Hellmuth Karasek

Das digitale Medium ist mir unendlich fremd.

Hellmuth Karasek über die Digitalisierung, Literatur im TV, seinen Verlagswechsel und warum er heute mit der Hand schreibt

Hellmuth Karasek

© Christian Geisler

Herr Karasek, was ist Ihnen eigentlich lieber, Interviews führen oder geben?
Hellmuth Karasek: Gute Frage… ich glaube, ich gebe lieber welche. Da bin ich jemandem ausgeliefert und muss nicht schon vorweg selber nachdenken.
Ich habe natürlich in meiner „Spiegel“-Zeit sehr viele Interviews geführt, von denen einige auch Folgen hatten – Woody Allen, Billy Wilder oder Steven Spielberg zum Beispiel.

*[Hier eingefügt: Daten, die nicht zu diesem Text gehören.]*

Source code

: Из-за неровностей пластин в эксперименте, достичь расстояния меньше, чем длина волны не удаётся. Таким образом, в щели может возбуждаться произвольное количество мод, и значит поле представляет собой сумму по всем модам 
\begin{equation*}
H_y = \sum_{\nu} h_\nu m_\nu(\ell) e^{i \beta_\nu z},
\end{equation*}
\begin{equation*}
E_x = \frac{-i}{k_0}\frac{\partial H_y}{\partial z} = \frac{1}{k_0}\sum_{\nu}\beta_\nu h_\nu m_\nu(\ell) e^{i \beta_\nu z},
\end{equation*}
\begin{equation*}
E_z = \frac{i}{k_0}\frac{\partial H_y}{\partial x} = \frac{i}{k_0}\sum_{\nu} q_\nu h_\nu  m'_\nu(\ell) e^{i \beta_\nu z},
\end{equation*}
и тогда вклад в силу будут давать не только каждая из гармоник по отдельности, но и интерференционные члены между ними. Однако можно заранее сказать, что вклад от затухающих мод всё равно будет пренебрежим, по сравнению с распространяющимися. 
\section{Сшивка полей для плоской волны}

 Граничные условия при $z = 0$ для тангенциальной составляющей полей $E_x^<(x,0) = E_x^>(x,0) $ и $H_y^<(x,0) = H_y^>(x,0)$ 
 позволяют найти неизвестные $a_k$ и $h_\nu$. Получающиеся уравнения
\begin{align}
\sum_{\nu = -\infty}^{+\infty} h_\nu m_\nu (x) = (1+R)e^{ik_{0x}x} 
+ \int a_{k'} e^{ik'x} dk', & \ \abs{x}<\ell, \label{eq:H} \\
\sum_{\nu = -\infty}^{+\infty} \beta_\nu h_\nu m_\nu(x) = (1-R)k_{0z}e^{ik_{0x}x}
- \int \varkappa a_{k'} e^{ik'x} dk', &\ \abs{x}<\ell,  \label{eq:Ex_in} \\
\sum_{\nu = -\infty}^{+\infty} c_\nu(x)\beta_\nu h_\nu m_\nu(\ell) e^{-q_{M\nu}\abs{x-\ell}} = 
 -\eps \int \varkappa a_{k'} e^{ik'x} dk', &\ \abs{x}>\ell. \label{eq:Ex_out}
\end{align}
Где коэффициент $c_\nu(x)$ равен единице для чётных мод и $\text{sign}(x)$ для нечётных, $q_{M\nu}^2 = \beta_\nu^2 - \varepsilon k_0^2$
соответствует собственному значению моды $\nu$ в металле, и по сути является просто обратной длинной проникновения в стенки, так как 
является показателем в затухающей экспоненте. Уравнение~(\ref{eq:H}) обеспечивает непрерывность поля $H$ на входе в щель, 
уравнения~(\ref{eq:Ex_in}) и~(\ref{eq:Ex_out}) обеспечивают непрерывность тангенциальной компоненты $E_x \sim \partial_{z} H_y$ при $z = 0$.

Da war der „Spiegel“ ein solcher Türöffner, dass man auch über das Interview hinaus etwas behielt oder weiterverfolgte. Es gab aber auch Interviews, die ziemlich folgenlos blieben.

Zum Beispiel?
Karasek: Robert de Niro. Ein Schauspieler, den ich wahnsinnig geliebt habe, der im Interview für mich aber völlig unergiebig war.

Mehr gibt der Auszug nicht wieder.